Quitter l’école à 17 ans. Photogra­phier des vêtements chinés dans son salon. Fédérer une communauté en ligne avant même que le mot “influenceuse” n’existe vraiment. Morgane Sézalory n’a rien fait comme tout le monde, et c’est précisément ce qui a façonné le phénomène Sézane. En un peu plus d’une décennie, sa marque a réinventé le vestiaire parisien et séduit des millions de femmes à travers le monde, tout en restant fidèle à une vision personnelle, presque instinctive, de la mode.
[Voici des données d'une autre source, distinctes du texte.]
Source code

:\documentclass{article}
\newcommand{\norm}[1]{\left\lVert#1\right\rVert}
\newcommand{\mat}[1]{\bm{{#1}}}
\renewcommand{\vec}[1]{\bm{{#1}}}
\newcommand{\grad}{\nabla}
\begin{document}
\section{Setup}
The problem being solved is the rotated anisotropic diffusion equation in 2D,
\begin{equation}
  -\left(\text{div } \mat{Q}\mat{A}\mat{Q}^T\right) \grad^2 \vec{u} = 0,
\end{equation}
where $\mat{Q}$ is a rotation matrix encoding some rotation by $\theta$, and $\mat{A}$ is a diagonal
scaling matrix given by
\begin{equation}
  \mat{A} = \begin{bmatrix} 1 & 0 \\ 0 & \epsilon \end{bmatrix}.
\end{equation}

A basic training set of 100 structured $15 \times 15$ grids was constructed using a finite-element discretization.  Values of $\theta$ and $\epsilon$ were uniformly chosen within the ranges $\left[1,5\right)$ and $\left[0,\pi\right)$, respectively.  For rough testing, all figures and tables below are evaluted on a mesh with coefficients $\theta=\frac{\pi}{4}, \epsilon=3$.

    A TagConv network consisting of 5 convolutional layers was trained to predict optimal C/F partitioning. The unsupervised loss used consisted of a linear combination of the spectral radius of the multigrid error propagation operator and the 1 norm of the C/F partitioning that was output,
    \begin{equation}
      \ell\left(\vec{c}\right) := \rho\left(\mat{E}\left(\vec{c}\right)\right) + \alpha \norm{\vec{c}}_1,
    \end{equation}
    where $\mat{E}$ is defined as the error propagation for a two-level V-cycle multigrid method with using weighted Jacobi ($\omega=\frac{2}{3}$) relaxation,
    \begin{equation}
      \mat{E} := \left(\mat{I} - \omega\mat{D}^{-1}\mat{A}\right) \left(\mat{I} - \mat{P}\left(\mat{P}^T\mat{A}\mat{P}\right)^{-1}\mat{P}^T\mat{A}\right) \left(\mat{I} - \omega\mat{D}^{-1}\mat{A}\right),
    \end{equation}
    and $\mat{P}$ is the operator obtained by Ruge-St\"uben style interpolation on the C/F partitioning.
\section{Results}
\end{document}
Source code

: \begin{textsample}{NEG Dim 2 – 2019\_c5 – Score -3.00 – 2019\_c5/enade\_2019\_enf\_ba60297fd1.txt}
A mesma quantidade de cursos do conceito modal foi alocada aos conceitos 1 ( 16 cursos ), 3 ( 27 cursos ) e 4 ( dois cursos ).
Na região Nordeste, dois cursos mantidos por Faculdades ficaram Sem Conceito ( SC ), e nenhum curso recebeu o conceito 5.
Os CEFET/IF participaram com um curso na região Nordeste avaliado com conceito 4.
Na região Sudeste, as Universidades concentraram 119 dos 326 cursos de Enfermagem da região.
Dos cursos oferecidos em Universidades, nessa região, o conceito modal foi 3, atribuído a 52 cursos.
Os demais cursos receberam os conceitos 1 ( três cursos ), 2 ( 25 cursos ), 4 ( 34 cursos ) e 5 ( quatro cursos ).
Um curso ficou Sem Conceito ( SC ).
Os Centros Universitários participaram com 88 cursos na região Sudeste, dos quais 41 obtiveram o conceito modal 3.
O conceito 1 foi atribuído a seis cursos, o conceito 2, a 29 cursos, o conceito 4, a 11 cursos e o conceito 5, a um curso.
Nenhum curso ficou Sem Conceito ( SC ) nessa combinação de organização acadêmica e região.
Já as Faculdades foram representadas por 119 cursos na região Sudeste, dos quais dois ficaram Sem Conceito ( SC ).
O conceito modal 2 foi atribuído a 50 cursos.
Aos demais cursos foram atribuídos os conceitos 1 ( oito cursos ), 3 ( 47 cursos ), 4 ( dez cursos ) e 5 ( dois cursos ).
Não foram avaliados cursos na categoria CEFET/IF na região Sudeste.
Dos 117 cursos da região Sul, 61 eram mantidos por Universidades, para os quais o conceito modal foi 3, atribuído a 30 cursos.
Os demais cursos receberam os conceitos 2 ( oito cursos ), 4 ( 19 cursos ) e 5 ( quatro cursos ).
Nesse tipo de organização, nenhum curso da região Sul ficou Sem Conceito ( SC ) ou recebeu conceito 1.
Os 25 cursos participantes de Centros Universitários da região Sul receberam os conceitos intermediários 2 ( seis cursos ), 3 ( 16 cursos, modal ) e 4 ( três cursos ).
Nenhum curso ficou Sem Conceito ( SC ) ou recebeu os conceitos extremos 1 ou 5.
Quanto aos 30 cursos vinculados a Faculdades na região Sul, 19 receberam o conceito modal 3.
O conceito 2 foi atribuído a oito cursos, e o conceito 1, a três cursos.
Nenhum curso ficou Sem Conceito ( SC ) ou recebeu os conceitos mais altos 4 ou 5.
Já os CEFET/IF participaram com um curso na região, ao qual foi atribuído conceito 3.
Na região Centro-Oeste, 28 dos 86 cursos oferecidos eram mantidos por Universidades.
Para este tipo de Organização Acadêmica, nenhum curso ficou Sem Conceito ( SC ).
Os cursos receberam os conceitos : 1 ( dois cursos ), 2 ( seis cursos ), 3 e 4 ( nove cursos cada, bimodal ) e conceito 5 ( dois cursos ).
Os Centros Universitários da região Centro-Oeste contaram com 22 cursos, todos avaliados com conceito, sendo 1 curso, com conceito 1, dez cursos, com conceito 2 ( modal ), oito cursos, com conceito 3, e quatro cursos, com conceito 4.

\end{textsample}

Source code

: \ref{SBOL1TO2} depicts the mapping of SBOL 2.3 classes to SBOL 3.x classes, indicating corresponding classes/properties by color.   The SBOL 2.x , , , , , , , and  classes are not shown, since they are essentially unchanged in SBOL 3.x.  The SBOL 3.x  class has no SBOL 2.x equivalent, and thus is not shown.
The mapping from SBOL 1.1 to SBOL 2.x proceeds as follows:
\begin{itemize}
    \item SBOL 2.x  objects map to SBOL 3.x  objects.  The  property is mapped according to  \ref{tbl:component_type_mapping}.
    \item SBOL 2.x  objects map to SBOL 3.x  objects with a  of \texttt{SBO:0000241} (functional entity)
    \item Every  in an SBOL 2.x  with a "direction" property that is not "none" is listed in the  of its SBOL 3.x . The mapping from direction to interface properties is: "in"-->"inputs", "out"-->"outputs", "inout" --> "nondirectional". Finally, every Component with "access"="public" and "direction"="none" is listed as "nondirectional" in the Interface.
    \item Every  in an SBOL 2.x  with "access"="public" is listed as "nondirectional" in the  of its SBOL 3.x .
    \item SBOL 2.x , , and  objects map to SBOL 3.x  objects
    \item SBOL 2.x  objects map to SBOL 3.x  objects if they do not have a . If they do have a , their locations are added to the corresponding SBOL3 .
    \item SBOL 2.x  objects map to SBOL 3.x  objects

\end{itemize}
Sézane, c’est une success story à la française, bâtie sans levées de fonds spectaculaires ni campagnes tapageuses, mais avec une esthétique précise, une attention quasi artisanale aux détails et une communauté d’aficionados qui suivent la marque comme on suit une amie. Derrière cette aventure, il y a une femme qui a fait de l’intuition son outil le plus précieux.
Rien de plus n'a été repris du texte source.